Il dibattito contemporaneo.
Circa il valore dell’e. nell’ambito dell’essenza stessa del cristianesimo, si è sviluppata nel 20° sec. una vivace polemica tra cattolici e protestanti. Per alcuni di questi (A. Schweitzer) l’e. è solo la dimensione esteriore del pensiero di Cristo, assunta come essenziale dalla primitiva tradizione cristiana per effetto dell’ambiente giudaico; per altri (K. Barth) l’e. ha ancora un’importanza nel cristianesimo, ma in senso intemporale, restando oggetto di un’attesa e di una speranza fondata sulla promessa di Cristo, sulla certezza dell’azione redentrice da lui operata; per altri ancora (R. Bultmann) l’e. è trasferita totalmente dall’avvenire al presente, alla quotidiana esistenza, realizzandosi attraverso l’azione della grazia, che rende presente in ognuno, al di fuori di una vera dimensione temporale, il fatto della venuta di Cristo nel mondo, verificatosi nel passato.
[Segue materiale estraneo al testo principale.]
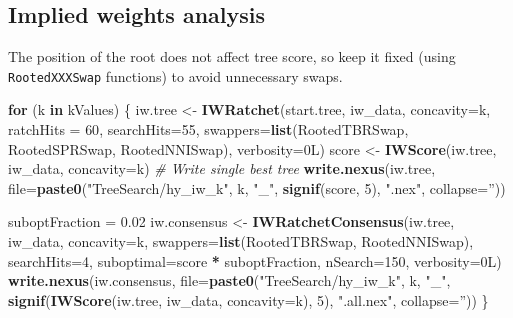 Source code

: \documentclass[]{book}
\newenvironment{Shaded}{\begin{snugshade}}{\end{snugshade}}
\newcommand{\KeywordTok}[1]{\textcolor[rgb]{0.13,0.29,0.53}{\textbf{#1}}}
\newcommand{\DataTypeTok}[1]{\textcolor[rgb]{0.13,0.29,0.53}{#1}}
\newcommand{\DecValTok}[1]{\textcolor[rgb]{0.00,0.00,0.81}{#1}}
\newcommand{\FloatTok}[1]{\textcolor[rgb]{0.00,0.00,0.81}{#1}}
\newcommand{\StringTok}[1]{\textcolor[rgb]{0.31,0.60,0.02}{#1}}
\newcommand{\CommentTok}[1]{\textcolor[rgb]{0.56,0.35,0.01}{\textit{#1}}}
\newcommand{\ControlFlowTok}[1]{\textcolor[rgb]{0.13,0.29,0.53}{\textbf{#1}}}
\newcommand{\OperatorTok}[1]{\textcolor[rgb]{0.81,0.36,0.00}{\textbf{#1}}}
\newcommand{\NormalTok}[1]{#1}
\theoremstyle{definition}
\theoremstyle{definition}
\theoremstyle{definition}
\theoremstyle{remark}
\begin{document}
\hypertarget{implied-weights-analysis}{%
\subsection{Implied weights analysis}\label{implied-weights-analysis}}

The position of the root does not affect tree score, so keep it fixed
(using \texttt{RootedXXXSwap} functions) to avoid unnecessary swaps.

\begin{Shaded}
\begin{Highlighting}[]
\ControlFlowTok{for}\NormalTok{ (k }\ControlFlowTok{in}\NormalTok{ kValues) \{}
\NormalTok{  iw.tree <-}\StringTok{ }\KeywordTok{IWRatchet}\NormalTok{(start.tree, iw_data, }\DataTypeTok{concavity=}\NormalTok{k,}
                       \DataTypeTok{ratchHits =} \DecValTok{60}\NormalTok{, }\DataTypeTok{searchHits=}\DecValTok{55}\NormalTok{,}
                       \DataTypeTok{swappers=}\KeywordTok{list}\NormalTok{(RootedTBRSwap, RootedSPRSwap, RootedNNISwap),}
                       \DataTypeTok{verbosity=}\NormalTok{0L)}
\NormalTok{  score <-}\StringTok{ }\KeywordTok{IWScore}\NormalTok{(iw.tree, iw_data, }\DataTypeTok{concavity=}\NormalTok{k)}
  \CommentTok{# Write single best tree}
  \KeywordTok{write.nexus}\NormalTok{(iw.tree,}
              \DataTypeTok{file=}\KeywordTok{paste0}\NormalTok{(}\StringTok{"TreeSearch/hy_iw_k"}\NormalTok{, k, }\StringTok{"_"}\NormalTok{, }
                          \KeywordTok{signif}\NormalTok{(score, }\DecValTok{5}\NormalTok{), }\StringTok{".nex"}\NormalTok{, }\DataTypeTok{collapse=}\StringTok{''}\NormalTok{))}

\NormalTok{  suboptFraction =}\StringTok{ }\FloatTok{0.02}
\NormalTok{  iw.consensus <-}\StringTok{ }\KeywordTok{IWRatchetConsensus}\NormalTok{(iw.tree, iw_data, }\DataTypeTok{concavity=}\NormalTok{k,}
                  \DataTypeTok{swappers=}\KeywordTok{list}\NormalTok{(RootedTBRSwap, RootedNNISwap),}
                  \DataTypeTok{searchHits=}\DecValTok{4}\NormalTok{,}
                  \DataTypeTok{suboptimal=}\NormalTok{score }\OperatorTok{*}\StringTok{ }\NormalTok{suboptFraction,}
                  \DataTypeTok{nSearch=}\DecValTok{150}\NormalTok{, }\DataTypeTok{verbosity=}\NormalTok{0L)}
  \KeywordTok{write.nexus}\NormalTok{(iw.consensus, }
              \DataTypeTok{file=}\KeywordTok{paste0}\NormalTok{(}\StringTok{"TreeSearch/hy_iw_k"}\NormalTok{, k, }\StringTok{"_"}\NormalTok{, }
                          \KeywordTok{signif}\NormalTok{(}\KeywordTok{IWScore}\NormalTok{(iw.tree, iw_data, }\DataTypeTok{concavity=}\NormalTok{k), }\DecValTok{5}\NormalTok{),}
                          \StringTok{".all.nex"}\NormalTok{, }\DataTypeTok{collapse=}\StringTok{''}\NormalTok{))}
\NormalTok{\}}
\end{Highlighting}
\end{Shaded}
\end{document}
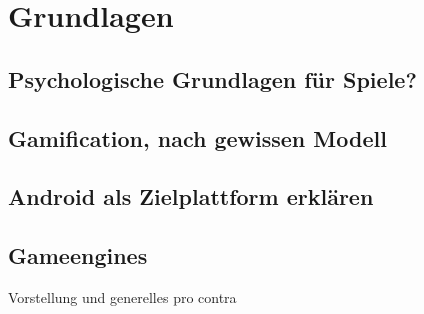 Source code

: \section{Grundlagen}
\subsection{Psychologische Grundlagen für Spiele?}
\subsection{Gamification, nach gewissen Modell}
\subsection{Android als Zielplattform erklären}
\subsection{Gameengines}
	Vorstellung und generelles pro contra
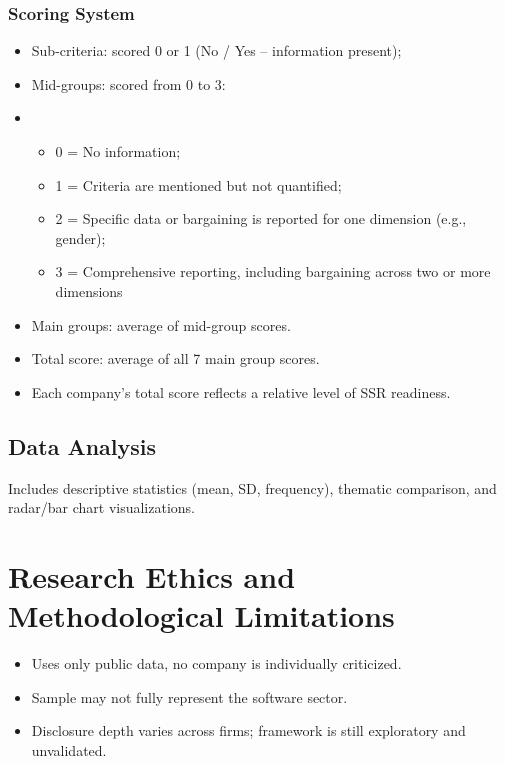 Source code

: \subsubsection{Scoring System}
\begin{itemize}
    \item Sub-criteria: scored 0 or 1 (No / Yes -- information present);
    \item Mid-groups: scored from 0 to 3:
    \item \begin{itemize}
        \item 0 = No information;
        \item 1 = Criteria are mentioned but not quantified;
        \item 2 = Specific data or bargaining is reported for one dimension (e.g., gender);
        \item 3 = Comprehensive reporting, including bargaining across two or more dimensions
    \end{itemize}
    \item Main groups: average of mid-group scores.
    \item Total score: average of all 7 main group scores.
    \item Each company's total score reflects a relative level of SSR readiness.
\end{itemize}

\subsection{Data Analysis}
Includes descriptive statistics (mean, SD, frequency), thematic comparison, and radar/bar chart visualizations.

\section{Research Ethics and Methodological Limitations}
\begin{itemize}
    \item Uses only public data, no company is individually criticized.
    \item Sample may not fully represent the software sector.
    \item Disclosure depth varies across firms; framework is still exploratory and unvalidated.
\end{itemize}
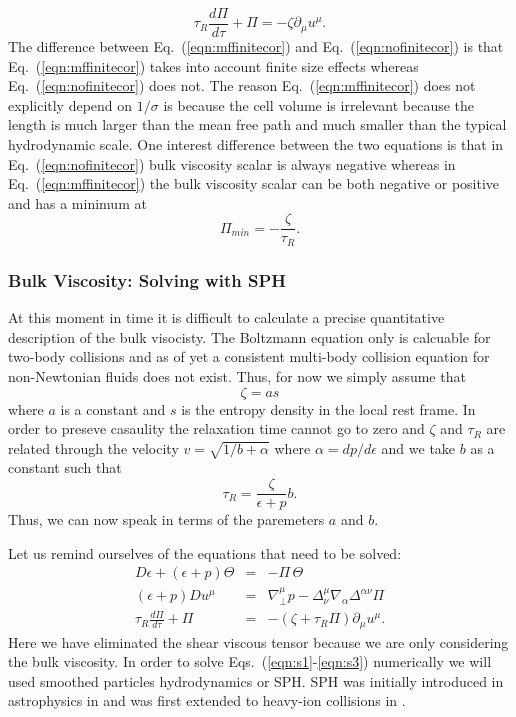 \documentclass[aps,article]{revtex4}
\begin{document}
\begin{equation}\label{eqn:nofinitecor}
\tau_R\frac{d\Pi}{d\tau}+\Pi=-\zeta\partial_{\mu}u^{\mu}.
\end{equation}
The difference between Eq.\ (\ref{eqn:mffinitecor}) and Eq.\ (\ref{eqn:nofinitecor}) is that Eq.\ (\ref{eqn:mffinitecor}) takes into account finite size effects whereas Eq.\ (\ref{eqn:nofinitecor}) does not.  The reason Eq.\ (\ref{eqn:mffinitecor})  does not explicitly depend on $1/\sigma$ is because the cell volume is irrelevant because the length is much larger than the mean free path and much smaller than the typical hydrodynamic scale. One interest difference between the two equations is that in Eq.\ (\ref{eqn:nofinitecor}) bulk viscosity scalar is always negative whereas in Eq.\ (\ref{eqn:mffinitecor}) the bulk viscosity scalar can be both negative or positive and has a minimum at
\begin{equation}
\Pi_{min}=-\frac{\zeta}{\tau_R}.
\end{equation}

\subsubsection{Bulk Viscosity: Solving with SPH}
At this moment in time it is difficult to calculate a precise quantitative description of the bulk visocisty.  The Boltzmann equation only is calcuable for two-body collisions and as of yet a consistent multi-body collision equation for non-Newtonian fluids does not exist.  Thus, for now we simply assume that
\begin{equation}
\zeta=as
\end{equation}
where $a$ is a constant and $s$ is the entropy density in the local rest frame.  In order to preseve casaulity the relaxation time cannot go to zero and $\zeta$ and $\tau_R$ are related through the velocity $v=\sqrt{1/b+\alpha}$ where $\alpha=dp/d\epsilon$ and we take $b$ as a constant such that
\begin{equation}
\tau_R=\frac{\zeta}{\epsilon+p}b.
\end{equation}
Thus, we can now speak in terms of the paremeters $a$ and $b$. 

Let us remind ourselves of the equations that need to be solved:
\begin{eqnarray}
D\epsilon+\left(\epsilon+p\right)\Theta&=&-\Pi\,\Theta\label{eqn:s1}\\
\left(\epsilon+p\right) D u^{\mu}&=&\nabla^{\mu}_{\perp}p-\Delta^{\mu}_{\nu}\nabla_{\alpha}\Delta^{\alpha\nu}\Pi\label{eqn:s2}\\
\tau_R\frac{d\Pi}{d\tau}+\Pi&=&-\left(\zeta+\tau_R\Pi\right)\partial_{\mu}u^{\mu}.\label{eqn:s3}
\end{eqnarray}
Here we have eliminated the shear viscous tensor because we are only considering the bulk viscosity.  In order to solve Eqs.\ (\ref{eqn:s1}-\ref{eqn:s3}) numerically we will used smoothed particles hydrodynamics or SPH.  SPH was initially introduced in astrophysics in \cite{astroSPH} and was first extended to heavy-ion collisions in \cite{SPHheavyion}.
\end{document}
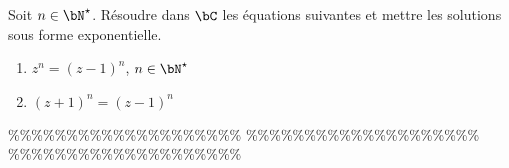 



\begin{exercice}  \;
Soit $n\in\bN^{\star}$. R\'esoudre dans $\bC$ les \'equations suivantes et mettre les solutions sous forme exponentielle.
\begin{enumerate}
\item $z^n=(z-1)^n$, $n\in\bN^{\star}$
\item $(z+1)^n=(z-1)^n$ 
\end{enumerate}
\end{exercice}


\%\%\%\%\%\%\%\%\%\%\%\%\%\%\%\%\%\%\%\%
\%\%\%\%\%\%\%\%\%\%\%\%\%\%\%\%\%\%\%\%
\%\%\%\%\%\%\%\%\%\%\%\%\%\%\%\%\%\%\%\%




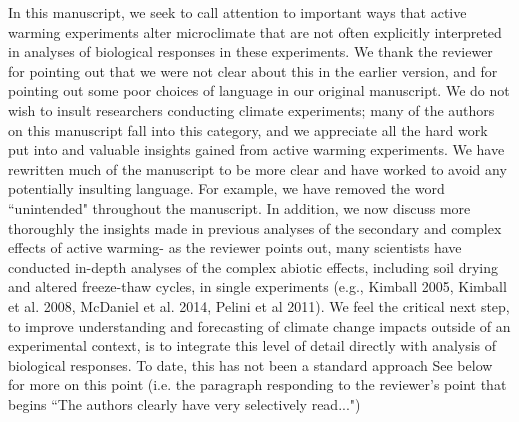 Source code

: \documentclass[11pt,a4paper]{letter}
\begin{document}
In this manuscript, we seek to call attention to important ways that active warming experiments alter microclimate that are not often explicitly interpreted in analyses of biological responses in these experiments. We thank the reviewer for pointing out that we were not clear about this in the earlier version, and for pointing out some poor choices of language in our original manuscript. We do not wish to insult researchers conducting climate experiments; many of the authors on this manuscript fall into this category, and we appreciate all the hard work put into and valuable insights gained from active warming experiments. We have rewritten much of the manuscript to be more clear and have worked to avoid any potentially insulting language. For example, we have removed the word ``unintended" throughout the manuscript. In addition, we now discuss more thoroughly the insights made in previous analyses of the secondary and complex effects of active warming- as the reviewer points out, many scientists have conducted in-depth analyses of the complex abiotic effects, including soil drying and altered freeze-thaw cycles, in single experiments (e.g., Kimball 2005, Kimball et al. 2008, McDaniel et al. 2014, Pelini et al 2011). We feel the critical next step, to improve understanding and  forecasting of climate change impacts outside of an experimental context, is to integrate this level of detail directly with analysis of biological responses. To date, this has not been a standard approach See below for more on this point (i.e. the paragraph responding to the reviewer's point that begins ``The authors clearly have very selectively read...")
\end{document}
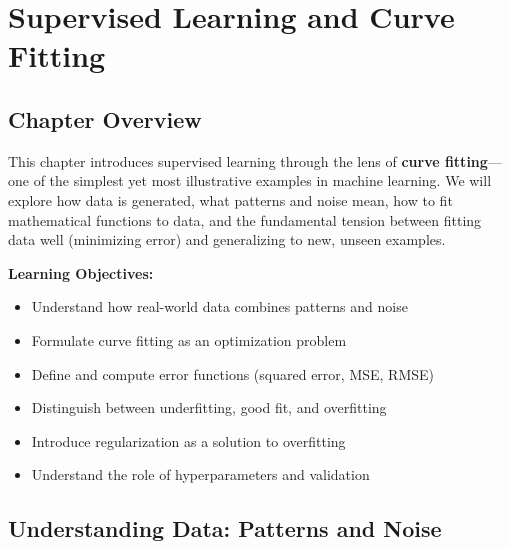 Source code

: 
\chapter{Supervised Learning and Curve Fitting}
\label{ch:supervised_learning}


\section{Chapter Overview}

This chapter introduces supervised learning through the lens of \textbf{curve fitting}---one of the simplest yet most illustrative examples in machine learning. We will explore how data is generated, what patterns and noise mean, how to fit mathematical functions to data, and the fundamental tension between fitting data well (minimizing error) and generalizing to new, unseen examples.

\textbf{Learning Objectives:}
\begin{itemize}
    \item Understand how real-world data combines patterns and noise
    \item Formulate curve fitting as an optimization problem
    \item Define and compute error functions (squared error, MSE, RMSE)
    \item Distinguish between underfitting, good fit, and overfitting
    \item Introduce regularization as a solution to overfitting
    \item Understand the role of hyperparameters and validation
\end{itemize}


\section{Understanding Data: Patterns and Noise}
L’esegesi cattolica, più che a trarre un significato attuale e demitizzato dell’e., si è invece indirizzata a un’interpretazione dei testi escatologici neotestamentari (specie il discorso escatologico di Cristo sulla distruzione del tempio) nel senso di distinguere quanto di propriamente giudaico poteva esserci nella primitiva parusia da quello che sarebbe il significato autentico della parola di Cristo. La distruzione del tempio e l’abominazione della desolazione sarebbero così da intendere come la rovina del giudaismo, mentre la venuta di Cristo e dei suoi messaggeri è riferita alla glorificazione dello stesso Cristo e alla predicazione per tutta la terra.